Layered navigation and hiding nav from user agent
-
I am trying to deal with the duplicate content issues presented by Magento's layered navigation feature (aka faceted navigation). I installed Amasty's Improved Navigation extension (https://amasty.com/improved-layered-navigation.html) and it offers the option to hide the layered navigation from specific user agents (ie googlebot, bingbot, etc).

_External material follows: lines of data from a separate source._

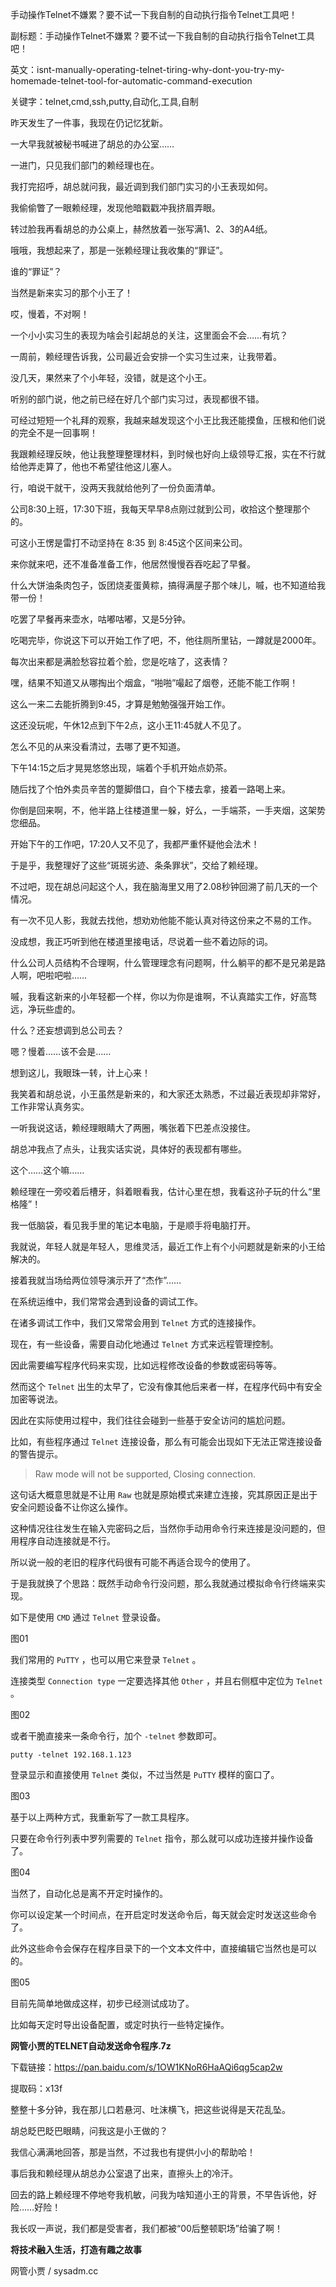 手动操作Telnet不嫌累？要不试一下我自制的自动执行指令Telnet工具吧！

副标题：手动操作Telnet不嫌累？要不试一下我自制的自动执行指令Telnet工具吧！

英文：isnt-manually-operating-telnet-tiring-why-dont-you-try-my-homemade-telnet-tool-for-automatic-command-execution

关键字：telnet,cmd,ssh,putty,自动化,工具,自制



昨天发生了一件事，我现在仍记忆犹新。

一大早我就被秘书喊进了胡总的办公室……



一进门，只见我们部门的赖经理也在。

我打完招呼，胡总就问我，最近调到我们部门实习的小王表现如何。

我偷偷瞥了一眼赖经理，发现他暗戳戳冲我挤眉弄眼。

转过脸我再看胡总的办公桌上，赫然放着一张写满1、2、3的A4纸。

哦哦，我想起来了，那是一张赖经理让我收集的“罪证”。

谁的“罪证”？

当然是新来实习的那个小王了！

哎，慢着，不对啊！

一个小小实习生的表现为啥会引起胡总的关注，这里面会不会……有坑？



一周前，赖经理告诉我，公司最近会安排一个实习生过来，让我带着。

没几天，果然来了个小年轻，没错，就是这个小王。

听别的部门说，他之前已经在好几个部门实习过，表现都很不错。

可经过短短一个礼拜的观察，我越来越发现这个小王比我还能摸鱼，压根和他们说的完全不是一回事啊！

我跟赖经理反映，他让我整理整理材料，到时候也好向上级领导汇报，实在不行就给他弄走算了，他也不希望往他这儿塞人。

行，咱说干就干，没两天我就给他列了一份负面清单。



公司8:30上班，17:30下班，我每天早早8点刚过就到公司，收拾这个整理那个的。

可这小王愣是雷打不动坚持在 8:35 到 8:45这个区间来公司。

来你就来吧，还不准备准备工作，他居然慢慢吞吞吃起了早餐。

什么大饼油条肉包子，饭团烧麦蛋黄粽，搞得满屋子那个味儿，嘁，也不知道给我带一份！

吃罢了早餐再来壶水，咕嘟咕嘟，又是5分钟。

吃喝完毕，你说这下可以开始工作了吧，不，他往厕所里钻，一蹲就是2000年。

每次出来都是满脸愁容拉着个脸，您是吃啥了，这表情？

嘿，结果不知道又从哪掏出个烟盒，“啪啪”嘬起了烟卷，还能不能工作啊！

这么一来二去能折腾到9:45，才算是勉勉强强开始工作。



这还没玩呢，午休12点到下午2点，这小王11:45就人不见了。

怎么不见的从来没看清过，去哪了更不知道。

下午14:15之后才晃晃悠悠出现，端着个手机开始点奶茶。

随后找了个怕外卖员辛苦的蹩脚借口，自个下楼去拿，接着一路喝上来。

你倒是回来啊，不，他半路上往楼道里一躲，好么，一手端茶，一手夹烟，这架势您细品。

开始下午的工作吧，17:20人又不见了，我都严重怀疑他会法术！

于是乎，我整理好了这些“斑斑劣迹、条条罪状”，交给了赖经理。



不过吧，现在胡总问起这个人，我在脑海里又用了2.08秒钟回溯了前几天的一个情况。

有一次不见人影，我就去找他，想劝劝他能不能认真对待这份来之不易的工作。

没成想，我正巧听到他在楼道里接电话，尽说着一些不着边际的词。

什么公司人员结构不合理啊，什么管理理念有问题啊，什么躺平的都不是兄弟是路人啊，吧啦吧啦……

嘁，我看这新来的小年轻都一个样，你以为你是谁啊，不认真踏实工作，好高骛远，净玩些虚的。

什么？还妄想调到总公司去？

嗯？慢着……该不会是……



想到这儿，我眼珠一转，计上心来！

我笑着和胡总说，小王虽然是新来的，和大家还太熟悉，不过最近表现却非常好，工作非常认真务实。

一听我说这话，赖经理眼睛大了两圈，嘴张着下巴差点没接住。

胡总冲我点了点头，让我实话实说，具体好的表现都有哪些。

这个……这个嘛……



赖经理在一旁咬着后槽牙，斜着眼看我，估计心里在想，我看这孙子玩的什么“里格隆”！

我一低脑袋，看见我手里的笔记本电脑，于是顺手将电脑打开。

我就说，年轻人就是年轻人，思维灵活，最近工作上有个小问题就是新来的小王给解决的。

接着我就当场给两位领导演示开了“杰作”……



在系统运维中，我们常常会遇到设备的调试工作。

在诸多调试工作中，我们又常常会用到 `Telnet` 方式的连接操作。

现在，有一些设备，需要自动化地通过 `Telnet` 方式来远程管理控制。

因此需要编写程序代码来实现，比如远程修改设备的参数或密码等等。



然而这个 `Telnet` 出生的太早了，它没有像其他后来者一样，在程序代码中有安全加密等说法。

因此在实际使用过程中，我们往往会碰到一些基于安全访问的尴尬问题。

比如，有些程序通过 `Telnet` 连接设备，那么有可能会出现如下无法正常连接设备的警告提示。

> Raw mode will not be supported, Closing connection.



这句话大概意思就是不让用 `Raw` 也就是原始模式来建立连接，究其原因正是出于安全问题设备不让你这么操作。

这种情况往往发生在输入完密码之后，当然你手动用命令行来连接是没问题的，但用程序自动连接就是不行。

所以说一般的老旧的程序代码很有可能不再适合现今的使用了。

于是我就换了个思路：既然手动命令行没问题，那么我就通过模拟命令行终端来实现。



如下是使用 `CMD` 通过 `Telnet` 登录设备。

图01



我们常用的 `PuTTY` ，也可以用它来登录 `Telnet` 。

连接类型 `Connection type` 一定要选择其他 `Other` ，并且右侧框中定位为 `Telnet` 。

图02



或者干脆直接来一条命令行，加个 `-telnet` 参数即可。

```
putty -telnet 192.168.1.123
```



登录显示和直接使用 `Telnet` 类似，不过当然是 `PuTTY` 模样的窗口了。

图03



基于以上两种方式，我重新写了一款工具程序。

只要在命令行列表中罗列需要的 `Telnet` 指令，那么就可以成功连接并操作设备了。

图04



当然了，自动化总是离不开定时操作的。

你可以设定某一个时间点，在开启定时发送命令后，每天就会定时发送这些命令了。

此外这些命令会保存在程序目录下的一个文本文件中，直接编辑它当然也是可以的。

图05



目前先简单地做成这样，初步已经测试成功了。

比如每天定时导出设备配置，或定时执行一些特定操作。



**网管小贾的TELNET自动发送命令程序.7z**

下载链接：https://pan.baidu.com/s/1OW1KNoR6HaAQi6qg5cap2w

提取码：x13f



整整十多分钟，我在那儿口若悬河、吐沫横飞，把这些说得是天花乱坠。

胡总眨巴眨巴眼睛，问我这是小王做的？

我信心满满地回答，那是当然，不过我也有提供小小的帮助哈！



事后我和赖经理从胡总办公室退了出来，直擦头上的冷汗。

回去的路上赖经理不停地夸我机敏，问我为啥知道小王的背景，不早告诉他，好险……好险！

我长叹一声说，我们都是受害者，我们都被“00后整顿职场”给骗了啊！





**将技术融入生活，打造有趣之故事**

网管小贾 / sysadm.cc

This seems like cloaking to me and I hesitate to try it, unless hiding faceted navigation from specific user agents is known to be acceptable to Google (white hat practice). Does anyone know if this the case?
-
Great, thanks Carson! You're insights have been very helpful. I think we'll try to make the on-page ajax solution work.
-
If you're really worried about indexation I think that's a fine solution. It's definitely easier to manage, and it'll also be easier to track pageviews in most analytics platforms. The only downside is that if someone emails or links to a category page with filters applied the recipient won't see it. But generally people share products and not category pages, so it's not a big deal. I'd probably go that route.
Also make sure that your category pages still update the URL when you go to page 2, or that page 2 is somehow also being indexed. You don't want products that don't get indexed because categories can't be crawled.
-
Thanks for the link! I can see how Google offers me a way to tell it how to use my site variables. It seems like between managing parameters in webmaster tools, using canonical links and adding meta noindex tags on variable pages, there should be enough to keep things in order with the search engines. And I can just assume Google knows not to waste too much crawl budget on the variable pages.
I was considering one other option that would remove concerns about variables altogether. Using a different extension, I can set up Magento's layered navigation to work on the page without updating the URL. This eliminates the need for canonicals, parameters, and everything else that is more in Google's control than mine. What do you think of that as a solution?
-
Yes, the bots will crawl the pages, but they will not INDEX them.
There is a concern there, but mostly if the bots get caught in some kind of crawl trap - where they're trying out a near-infinite set of variables and getting stuck in a loop. Otherwise the spiders should understand the variables. You can actually check it in Webmaster tools to make sure Google understands. Instructions for that here:
https://support.google.com/webmasters/answer/6080550?hl=en
Ultimately Google will definitely not penalize you for having lots of duplicate content on URLs through variables, but it might be an issue with Googlebot not finding all your pages. You can make sure that doesn't happen by checking the indexation of your sitemap.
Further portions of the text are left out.